You’re not just growing junior engineers. You’re training senior engineers to lead.
Be So Good They Can’t Ignore You
Here’s where the Gracie analogy really kicks in.
All of that internal work – developing leaders, assigning mentorship, raising the bar on your immediate team – that’s your training camp. But the point isn’t just to have a great team in isolation. The point is to be so visibly excellent that the broader organization has to pay attention.
This means making your improvements public. Host lunch-and-learns. Do team presentations on what you changed and what happened as a result. Write it up. When your team ships faster, breaks less, or onboards new engineers in half the time – make sure people know about it. Not to brag. To demonstrate.
When other teams see your engineers confidently owning their domains, when they see your junior engineers ramping up faster, when they see the quality of your code reviews and documentation – they start asking questions. “What are you doing differently?” That’s the moment. That’s Royce Gracie submitting a guy twice his size on live TV. The results do the convincing for you.
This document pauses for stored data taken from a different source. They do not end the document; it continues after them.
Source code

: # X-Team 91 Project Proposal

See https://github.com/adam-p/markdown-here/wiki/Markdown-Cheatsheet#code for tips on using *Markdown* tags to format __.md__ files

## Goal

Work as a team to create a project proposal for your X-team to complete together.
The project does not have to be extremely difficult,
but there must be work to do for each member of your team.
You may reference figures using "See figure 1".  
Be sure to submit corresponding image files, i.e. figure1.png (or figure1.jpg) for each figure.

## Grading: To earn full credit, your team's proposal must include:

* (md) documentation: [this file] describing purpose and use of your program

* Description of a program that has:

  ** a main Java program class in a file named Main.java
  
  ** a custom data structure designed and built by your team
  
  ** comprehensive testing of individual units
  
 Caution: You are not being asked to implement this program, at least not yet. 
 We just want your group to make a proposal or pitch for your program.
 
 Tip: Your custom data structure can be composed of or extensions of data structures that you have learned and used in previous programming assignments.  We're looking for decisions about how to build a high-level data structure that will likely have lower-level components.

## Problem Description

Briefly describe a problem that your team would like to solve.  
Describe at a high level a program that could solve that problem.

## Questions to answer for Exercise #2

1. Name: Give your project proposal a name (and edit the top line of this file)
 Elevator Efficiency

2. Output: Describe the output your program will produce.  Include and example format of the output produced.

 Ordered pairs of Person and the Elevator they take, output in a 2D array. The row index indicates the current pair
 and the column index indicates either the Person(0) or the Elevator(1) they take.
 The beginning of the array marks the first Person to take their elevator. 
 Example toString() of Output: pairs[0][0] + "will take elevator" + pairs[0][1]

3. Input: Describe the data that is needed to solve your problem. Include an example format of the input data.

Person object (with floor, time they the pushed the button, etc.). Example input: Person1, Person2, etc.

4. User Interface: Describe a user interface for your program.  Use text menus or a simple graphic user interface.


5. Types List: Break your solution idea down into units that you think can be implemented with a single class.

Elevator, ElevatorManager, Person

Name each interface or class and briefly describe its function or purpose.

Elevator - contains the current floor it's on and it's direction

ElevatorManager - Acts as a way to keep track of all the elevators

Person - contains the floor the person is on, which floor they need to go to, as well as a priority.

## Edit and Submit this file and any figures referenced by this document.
You don’t change a 300 person engineering org by sending an email about best practices. You change it by building a team that’s so clearly operating at a higher level that adoption becomes the only competitive option.
The Compound Effect
The thing about this approach is that it compounds. You invest in five people. Those five people each invest in someone else. The standards they set become the expectations for everyone around them. The knowledge they share becomes the baseline. And the culture you wanted to build in a 300 person org starts to take root – not because you mandated it from the top, but because it grew from a seed that was too strong to ignore.
Hélio Gracie didn’t change MMA by writing a memo. He trained his family, sent them to fight, and let the results speak. If you want to change your engineering culture, do the same thing. Train your people, let them compete, and make the results impossible to dismiss.
Excellence propagates. But somebody has to plant it first.